With so many students doing an MBA it has almost become like a generic graduation degree, the other fact is too many institutions are offering the course. Startups are reluctant to hire MBA graduates because they don’t learn the basic techniques used in a business and big employers say they lack the skills required to effectively manage today’s diverse, globally-dispersed, super-connected and resource-constrained organizations. They lack things like strategic thinking, scientific analysis, formal reasoning, quantitative reasoning, ethical reasoning and most importantly leadership and interpersonal communications.
MBA courses concentrated only on theory
An old criticism of MBA degree courses was that they only concentrated on theory, thus leaving graduates wholly unprepared for the big bad business world. The focus of MBA degree courses has changed to some extent with focus on case studies. Only a senior faculty with good industry experience can solve a case study with points like what is the issue, the goal of the analysis, what is the context of the problem, what key facts should be considered, what alternatives are available to the decision-maker and last but not the least recommendation from the learner to the case. Experienced and seasoned faculties are in dearth.
A study by the Indian Institute of Management, Ahmadabad (IIM-A) has publicized that business school research in India is lacking. The research conducted by Professor Arindam Banerjee of IIM- Ahmedabad, aimed to look at “some historic reasons” for poor productivity in research in India, including unproductive competition among institutions due to a false sense of self sufficiency, lack of adequate research infrastructure at the institution level and, the long standing government policy in India that has considered teaching to be the core activity in the Indian university system.
In fact, research adds on competency to the faculty’s teaching skill.
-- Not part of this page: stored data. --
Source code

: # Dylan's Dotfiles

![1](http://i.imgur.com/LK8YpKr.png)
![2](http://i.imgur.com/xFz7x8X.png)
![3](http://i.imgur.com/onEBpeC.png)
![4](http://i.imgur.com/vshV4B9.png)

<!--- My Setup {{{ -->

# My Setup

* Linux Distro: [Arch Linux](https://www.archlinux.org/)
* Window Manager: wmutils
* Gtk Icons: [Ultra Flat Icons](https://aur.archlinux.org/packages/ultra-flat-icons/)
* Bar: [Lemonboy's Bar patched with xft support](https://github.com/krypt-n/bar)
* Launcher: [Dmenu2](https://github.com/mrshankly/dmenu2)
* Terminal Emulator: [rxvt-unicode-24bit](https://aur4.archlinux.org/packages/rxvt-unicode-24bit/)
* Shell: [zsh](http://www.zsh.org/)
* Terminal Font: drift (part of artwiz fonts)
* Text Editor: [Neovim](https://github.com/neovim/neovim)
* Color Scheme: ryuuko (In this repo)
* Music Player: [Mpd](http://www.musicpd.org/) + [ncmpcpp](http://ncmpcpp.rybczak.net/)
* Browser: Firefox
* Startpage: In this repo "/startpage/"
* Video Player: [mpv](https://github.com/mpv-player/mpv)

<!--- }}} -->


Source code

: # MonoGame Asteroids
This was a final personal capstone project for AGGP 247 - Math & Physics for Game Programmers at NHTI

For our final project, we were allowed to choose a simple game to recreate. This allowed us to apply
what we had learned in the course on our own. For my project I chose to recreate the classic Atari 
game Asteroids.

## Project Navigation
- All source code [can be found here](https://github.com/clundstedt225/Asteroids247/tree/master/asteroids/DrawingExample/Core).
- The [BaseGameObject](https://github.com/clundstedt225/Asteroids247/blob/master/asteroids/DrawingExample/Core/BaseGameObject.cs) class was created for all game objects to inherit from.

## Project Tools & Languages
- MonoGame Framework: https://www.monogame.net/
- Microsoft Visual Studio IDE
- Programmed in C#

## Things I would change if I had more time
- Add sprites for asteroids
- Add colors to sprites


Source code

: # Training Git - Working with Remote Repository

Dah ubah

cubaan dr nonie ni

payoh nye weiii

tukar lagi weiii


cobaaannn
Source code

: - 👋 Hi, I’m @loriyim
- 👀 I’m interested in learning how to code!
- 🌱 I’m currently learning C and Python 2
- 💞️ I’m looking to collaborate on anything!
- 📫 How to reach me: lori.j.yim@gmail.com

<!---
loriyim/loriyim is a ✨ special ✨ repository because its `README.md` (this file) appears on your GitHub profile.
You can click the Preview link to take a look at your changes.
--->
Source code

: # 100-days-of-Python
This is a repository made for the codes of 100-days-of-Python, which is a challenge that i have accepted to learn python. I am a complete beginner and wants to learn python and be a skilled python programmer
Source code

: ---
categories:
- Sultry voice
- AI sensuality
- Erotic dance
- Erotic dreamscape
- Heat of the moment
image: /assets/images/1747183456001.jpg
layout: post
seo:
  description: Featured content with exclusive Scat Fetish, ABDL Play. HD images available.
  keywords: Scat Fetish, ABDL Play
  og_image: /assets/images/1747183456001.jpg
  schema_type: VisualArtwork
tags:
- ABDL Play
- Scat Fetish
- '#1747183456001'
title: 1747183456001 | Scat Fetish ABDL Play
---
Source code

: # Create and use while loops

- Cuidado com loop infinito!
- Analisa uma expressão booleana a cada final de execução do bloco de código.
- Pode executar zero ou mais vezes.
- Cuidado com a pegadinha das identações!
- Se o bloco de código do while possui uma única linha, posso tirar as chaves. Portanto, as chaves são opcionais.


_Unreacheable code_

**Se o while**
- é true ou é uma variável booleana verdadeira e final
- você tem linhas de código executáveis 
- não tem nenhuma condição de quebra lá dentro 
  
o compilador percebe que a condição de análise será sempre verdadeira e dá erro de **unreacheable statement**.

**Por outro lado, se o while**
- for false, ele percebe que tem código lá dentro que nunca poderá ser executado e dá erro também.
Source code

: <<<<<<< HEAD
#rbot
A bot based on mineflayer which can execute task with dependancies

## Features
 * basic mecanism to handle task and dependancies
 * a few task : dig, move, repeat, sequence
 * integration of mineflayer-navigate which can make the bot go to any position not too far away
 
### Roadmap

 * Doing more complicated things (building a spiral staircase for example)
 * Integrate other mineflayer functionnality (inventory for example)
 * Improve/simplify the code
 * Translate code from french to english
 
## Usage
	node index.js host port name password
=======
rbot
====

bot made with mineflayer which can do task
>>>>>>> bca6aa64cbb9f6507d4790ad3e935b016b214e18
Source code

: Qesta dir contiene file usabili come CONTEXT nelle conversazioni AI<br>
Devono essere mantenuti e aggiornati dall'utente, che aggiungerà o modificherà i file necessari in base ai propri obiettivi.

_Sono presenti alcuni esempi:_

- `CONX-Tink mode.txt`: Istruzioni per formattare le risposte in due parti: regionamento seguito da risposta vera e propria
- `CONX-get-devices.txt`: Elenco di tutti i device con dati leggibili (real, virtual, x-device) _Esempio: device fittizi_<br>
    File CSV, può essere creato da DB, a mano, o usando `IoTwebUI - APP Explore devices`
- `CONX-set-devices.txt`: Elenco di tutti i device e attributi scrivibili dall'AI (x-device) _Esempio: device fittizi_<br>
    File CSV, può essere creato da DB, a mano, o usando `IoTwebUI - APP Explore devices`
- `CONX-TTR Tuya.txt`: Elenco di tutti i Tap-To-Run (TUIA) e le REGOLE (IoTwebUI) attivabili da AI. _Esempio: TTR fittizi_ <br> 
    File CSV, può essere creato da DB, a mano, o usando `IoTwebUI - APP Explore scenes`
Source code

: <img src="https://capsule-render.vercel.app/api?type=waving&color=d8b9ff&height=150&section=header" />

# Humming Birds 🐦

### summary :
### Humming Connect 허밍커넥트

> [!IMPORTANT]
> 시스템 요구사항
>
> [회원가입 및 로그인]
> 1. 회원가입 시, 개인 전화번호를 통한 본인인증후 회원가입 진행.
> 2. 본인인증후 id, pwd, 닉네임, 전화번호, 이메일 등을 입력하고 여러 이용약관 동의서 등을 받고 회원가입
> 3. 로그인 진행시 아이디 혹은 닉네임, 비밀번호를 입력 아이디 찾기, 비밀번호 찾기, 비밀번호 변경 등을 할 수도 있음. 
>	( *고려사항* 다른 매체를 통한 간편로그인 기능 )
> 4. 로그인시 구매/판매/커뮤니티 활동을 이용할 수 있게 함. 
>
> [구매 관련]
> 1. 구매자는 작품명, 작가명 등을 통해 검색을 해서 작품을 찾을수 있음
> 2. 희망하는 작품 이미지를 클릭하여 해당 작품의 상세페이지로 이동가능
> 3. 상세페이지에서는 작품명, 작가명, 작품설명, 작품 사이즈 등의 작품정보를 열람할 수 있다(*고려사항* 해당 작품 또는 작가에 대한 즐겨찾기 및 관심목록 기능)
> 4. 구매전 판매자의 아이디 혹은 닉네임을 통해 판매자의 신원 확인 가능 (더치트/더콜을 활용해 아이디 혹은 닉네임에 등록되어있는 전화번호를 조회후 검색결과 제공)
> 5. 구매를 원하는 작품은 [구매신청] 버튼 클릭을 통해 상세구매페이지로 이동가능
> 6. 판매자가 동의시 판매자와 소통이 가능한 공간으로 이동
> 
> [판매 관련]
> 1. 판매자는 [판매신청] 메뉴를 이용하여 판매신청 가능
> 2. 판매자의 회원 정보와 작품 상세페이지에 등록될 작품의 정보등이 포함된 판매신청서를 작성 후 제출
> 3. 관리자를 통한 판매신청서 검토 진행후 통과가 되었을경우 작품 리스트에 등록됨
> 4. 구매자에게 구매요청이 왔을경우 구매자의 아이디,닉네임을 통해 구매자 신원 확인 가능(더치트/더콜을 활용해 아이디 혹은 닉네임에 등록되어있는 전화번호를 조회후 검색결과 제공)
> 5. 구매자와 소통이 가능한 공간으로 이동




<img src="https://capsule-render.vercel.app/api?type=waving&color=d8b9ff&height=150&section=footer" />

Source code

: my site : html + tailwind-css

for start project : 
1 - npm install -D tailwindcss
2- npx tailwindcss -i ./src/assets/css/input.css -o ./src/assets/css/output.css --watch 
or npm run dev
We need macro level policies regarding fund allocation and revising mandates to do some meaningful research says the report. The MBA course requires learning and adapting changes as a core of its syllabi; owning to knowledge, honing skills and capacity of the learner. Contemplating and integrating with student’s experience in the course work is very important. Does that happen?
The world has changed a lot over the last 15 years – it is very much an ‘unknowable world’. For instance, the numbers of Fortune 100 companies from 10 years ago are no longer in existence today. It is a swiftly, rapidly shifting world and it is hard to keep up with all the new features of change. The technology, the ethnicity, the business trends, climate changes, geographical tapering, world politics, everything is changing so swiftly. Technology is changing so fast that we see gadgets and updates that seem to come out on a monthly basis. Technological advances have hastened business practices – bringing in changes in business strategies.
Flexibility in MBA program
We have to ready ourselves to apply flexibility to our MBA programs. Take feedback from industry, make them a party while changing syllabus. Take feedback from the senior academicians; involve them in making effective curriculum. Take feedback from alumni and the current students by increasing choices of courses and flexibility. Allow students to choose their elective in the first year itself. Take leads from the market. I think we need to customize the curriculum as per demands from the employers. We need to bring concepts to the student’s life. Use effective pedagogies such as live projects, simulations, prototyping, role-playing scenarios, global captivation, and case studies.
In conclusion, let’s bring back the lost sheen of the MBA course and prepare the business leaders of tomorrow.